Come si vede già in questo passo appare chiaro cosa Palahniuk va rappresentando in un romanzo a metà tra il saggio e il thriller ed in cui i personaggi rappresentano proprio delle personificazioni delle critiche nei confronti della società capitalistica ed alienante. Così come il protagonista Ted Branson rappresenta infatti, l'imbelle, colui incapace di ribellarsi e l'agente il tipico speculatore affamato di denaro, Fertility, attraverso una straordinaria rappresentazione allegorica (il che sta a dimostrare, per l'ennesima volta, che fare del "realismo" non vuol dire fare "naturalismo"), proprio l'alienazione e l'omologazione contemporanea.
Per chiudere il quadro ci vorrebbe il "finto ribelle", il presunto rivoluzionario che vorrebbe cambiare tutto ma non cambia in realtà nulla. E infatti appare. È il fratello di Ted che, a seguito di una visione sconvolgente, ha denunciato la comunità e, in seguito, ucciso tutti gli aderenti ad eccezione del fratello. I due fratelli vivono dunque, verso la fine del romanzo, uno scontro dialettico e di sintesi: l'uno non è altro se non l'opposto dell'altro. Così come l'uno è imbelle ed accetta qualunque imposizione (che sia dell'autorità paterna o della società), così l'altro è disposto ad utilizzare tutti i mezzi per realizzare la "giustizia", il suo fondamento morale. Ma l'uno e l'altro non arriveranno a nulla e giungeranno alla stessa conclusione: la morte.

Altro elemento interessante di questo romanzo è il rapporto dialettico tra la piccola comunità religiosa e reazionaria Creedish e la cosiddetta "società aperta", secondo la definizione data da Karl Popper. Qual è, ci chiediamo, allora, la società migliore? La comunità chiusa ed escludente dei Creedish oppure la società capitalistica fondata soltanto sul denaro e sul successo?
Probabilmente, fa intendere Palahniuk, nessuna delle due o, addirittura, l'una è il presupposto dell'altra e l'attuale società contemporanea, probabilmente, non è per nulla "aperta" se non presuppone altro modo di vivere se non il "successo" e l'"omologazione".
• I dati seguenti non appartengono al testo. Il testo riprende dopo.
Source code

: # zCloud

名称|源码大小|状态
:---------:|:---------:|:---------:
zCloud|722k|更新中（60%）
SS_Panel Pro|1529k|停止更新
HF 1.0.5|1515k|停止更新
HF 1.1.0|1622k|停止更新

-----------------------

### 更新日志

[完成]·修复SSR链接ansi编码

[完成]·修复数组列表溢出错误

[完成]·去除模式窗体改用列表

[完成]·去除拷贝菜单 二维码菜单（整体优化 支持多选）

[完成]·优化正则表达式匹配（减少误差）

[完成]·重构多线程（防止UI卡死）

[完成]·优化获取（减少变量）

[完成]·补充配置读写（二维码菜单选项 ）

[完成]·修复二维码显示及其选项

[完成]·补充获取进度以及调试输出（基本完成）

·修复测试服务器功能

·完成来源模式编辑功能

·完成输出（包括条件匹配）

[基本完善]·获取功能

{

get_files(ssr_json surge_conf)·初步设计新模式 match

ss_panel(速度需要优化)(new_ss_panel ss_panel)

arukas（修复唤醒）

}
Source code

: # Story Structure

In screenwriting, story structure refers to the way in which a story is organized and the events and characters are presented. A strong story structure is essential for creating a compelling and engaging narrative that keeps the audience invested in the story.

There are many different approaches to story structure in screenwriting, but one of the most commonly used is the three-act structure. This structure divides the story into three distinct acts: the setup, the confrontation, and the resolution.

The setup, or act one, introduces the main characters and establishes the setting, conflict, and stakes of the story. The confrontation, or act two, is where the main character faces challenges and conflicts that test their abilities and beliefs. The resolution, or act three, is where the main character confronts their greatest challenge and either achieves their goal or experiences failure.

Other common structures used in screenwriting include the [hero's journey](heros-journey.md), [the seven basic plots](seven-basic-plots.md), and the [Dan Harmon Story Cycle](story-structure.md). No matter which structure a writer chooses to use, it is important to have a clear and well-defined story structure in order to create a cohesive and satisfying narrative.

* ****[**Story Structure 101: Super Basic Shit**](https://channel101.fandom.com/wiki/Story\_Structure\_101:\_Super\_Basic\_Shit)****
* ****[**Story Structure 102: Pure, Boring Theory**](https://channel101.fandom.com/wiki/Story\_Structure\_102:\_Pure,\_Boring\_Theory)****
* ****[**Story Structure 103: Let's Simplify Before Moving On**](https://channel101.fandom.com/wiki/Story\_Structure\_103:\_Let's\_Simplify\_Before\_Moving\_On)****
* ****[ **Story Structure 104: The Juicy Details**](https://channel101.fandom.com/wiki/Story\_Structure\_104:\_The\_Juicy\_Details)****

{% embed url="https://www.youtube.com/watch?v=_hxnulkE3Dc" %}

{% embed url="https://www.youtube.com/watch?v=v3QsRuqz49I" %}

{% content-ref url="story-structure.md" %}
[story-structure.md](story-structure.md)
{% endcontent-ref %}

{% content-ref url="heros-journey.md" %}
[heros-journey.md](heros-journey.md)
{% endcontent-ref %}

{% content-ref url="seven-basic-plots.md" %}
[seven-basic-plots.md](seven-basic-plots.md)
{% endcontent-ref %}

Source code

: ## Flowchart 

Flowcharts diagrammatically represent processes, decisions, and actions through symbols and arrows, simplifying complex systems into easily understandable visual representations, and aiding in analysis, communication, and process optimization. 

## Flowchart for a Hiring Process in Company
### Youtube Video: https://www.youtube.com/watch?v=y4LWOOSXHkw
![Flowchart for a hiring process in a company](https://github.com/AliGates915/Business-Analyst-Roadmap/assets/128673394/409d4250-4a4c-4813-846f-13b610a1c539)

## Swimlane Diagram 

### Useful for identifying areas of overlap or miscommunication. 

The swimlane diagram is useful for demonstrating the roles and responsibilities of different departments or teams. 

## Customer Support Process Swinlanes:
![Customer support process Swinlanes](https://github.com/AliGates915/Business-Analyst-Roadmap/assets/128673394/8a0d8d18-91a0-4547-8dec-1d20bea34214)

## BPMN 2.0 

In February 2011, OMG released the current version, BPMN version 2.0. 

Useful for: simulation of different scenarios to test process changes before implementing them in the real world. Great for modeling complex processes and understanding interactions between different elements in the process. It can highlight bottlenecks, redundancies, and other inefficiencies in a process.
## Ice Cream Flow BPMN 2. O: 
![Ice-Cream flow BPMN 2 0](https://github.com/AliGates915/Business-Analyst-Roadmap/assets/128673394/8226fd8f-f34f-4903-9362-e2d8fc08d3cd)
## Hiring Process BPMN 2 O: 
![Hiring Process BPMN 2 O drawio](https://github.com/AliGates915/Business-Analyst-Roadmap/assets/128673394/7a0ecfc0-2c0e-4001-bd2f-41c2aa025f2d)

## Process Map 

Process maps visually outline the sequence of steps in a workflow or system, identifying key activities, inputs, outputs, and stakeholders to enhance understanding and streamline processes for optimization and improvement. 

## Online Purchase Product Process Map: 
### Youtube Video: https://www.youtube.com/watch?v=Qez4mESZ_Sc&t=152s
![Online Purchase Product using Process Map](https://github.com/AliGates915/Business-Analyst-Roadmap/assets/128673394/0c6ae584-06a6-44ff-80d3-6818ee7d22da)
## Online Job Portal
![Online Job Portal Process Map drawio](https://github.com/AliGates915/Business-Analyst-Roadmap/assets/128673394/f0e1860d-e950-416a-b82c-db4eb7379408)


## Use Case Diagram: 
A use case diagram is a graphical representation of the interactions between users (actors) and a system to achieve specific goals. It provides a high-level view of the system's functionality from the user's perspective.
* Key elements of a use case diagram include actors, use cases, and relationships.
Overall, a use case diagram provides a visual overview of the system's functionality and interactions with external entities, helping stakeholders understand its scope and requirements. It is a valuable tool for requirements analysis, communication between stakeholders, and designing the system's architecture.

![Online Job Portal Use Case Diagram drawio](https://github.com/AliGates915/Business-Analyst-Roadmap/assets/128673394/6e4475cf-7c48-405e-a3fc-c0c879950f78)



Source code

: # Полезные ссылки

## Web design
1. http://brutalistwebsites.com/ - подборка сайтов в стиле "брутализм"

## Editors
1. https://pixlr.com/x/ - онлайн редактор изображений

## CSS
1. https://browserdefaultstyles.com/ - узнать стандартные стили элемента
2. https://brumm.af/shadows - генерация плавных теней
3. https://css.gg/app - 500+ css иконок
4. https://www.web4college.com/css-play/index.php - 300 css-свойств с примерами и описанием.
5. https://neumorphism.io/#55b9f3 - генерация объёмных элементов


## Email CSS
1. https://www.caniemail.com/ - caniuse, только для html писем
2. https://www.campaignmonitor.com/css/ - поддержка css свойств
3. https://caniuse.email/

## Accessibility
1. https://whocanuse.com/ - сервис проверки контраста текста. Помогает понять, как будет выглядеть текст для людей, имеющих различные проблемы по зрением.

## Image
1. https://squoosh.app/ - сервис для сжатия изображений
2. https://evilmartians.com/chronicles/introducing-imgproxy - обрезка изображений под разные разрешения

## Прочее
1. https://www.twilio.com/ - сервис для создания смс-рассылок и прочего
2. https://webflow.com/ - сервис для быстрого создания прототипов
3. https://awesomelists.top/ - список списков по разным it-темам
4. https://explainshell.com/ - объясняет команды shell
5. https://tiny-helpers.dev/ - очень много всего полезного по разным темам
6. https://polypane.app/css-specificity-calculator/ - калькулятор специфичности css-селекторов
Il romanzo, dicevamo, si conclude con la morte del protagonista (ma questo lo sapevamo già dall'inzio) e dunque la morte di ogni speranza. Infatti, ci chiediamo, che speranza ci dà Palahniuk? Nessuna probabilmente. Ma questo non è compito di un romanziere. Il romanziere ha il compito di indagare l'animo umano e le contraddizioni dell'attuale società svelando il velo delle menzogne. E questo Palahniuk lo fa molto bene. Cambiare la società è compito di altri.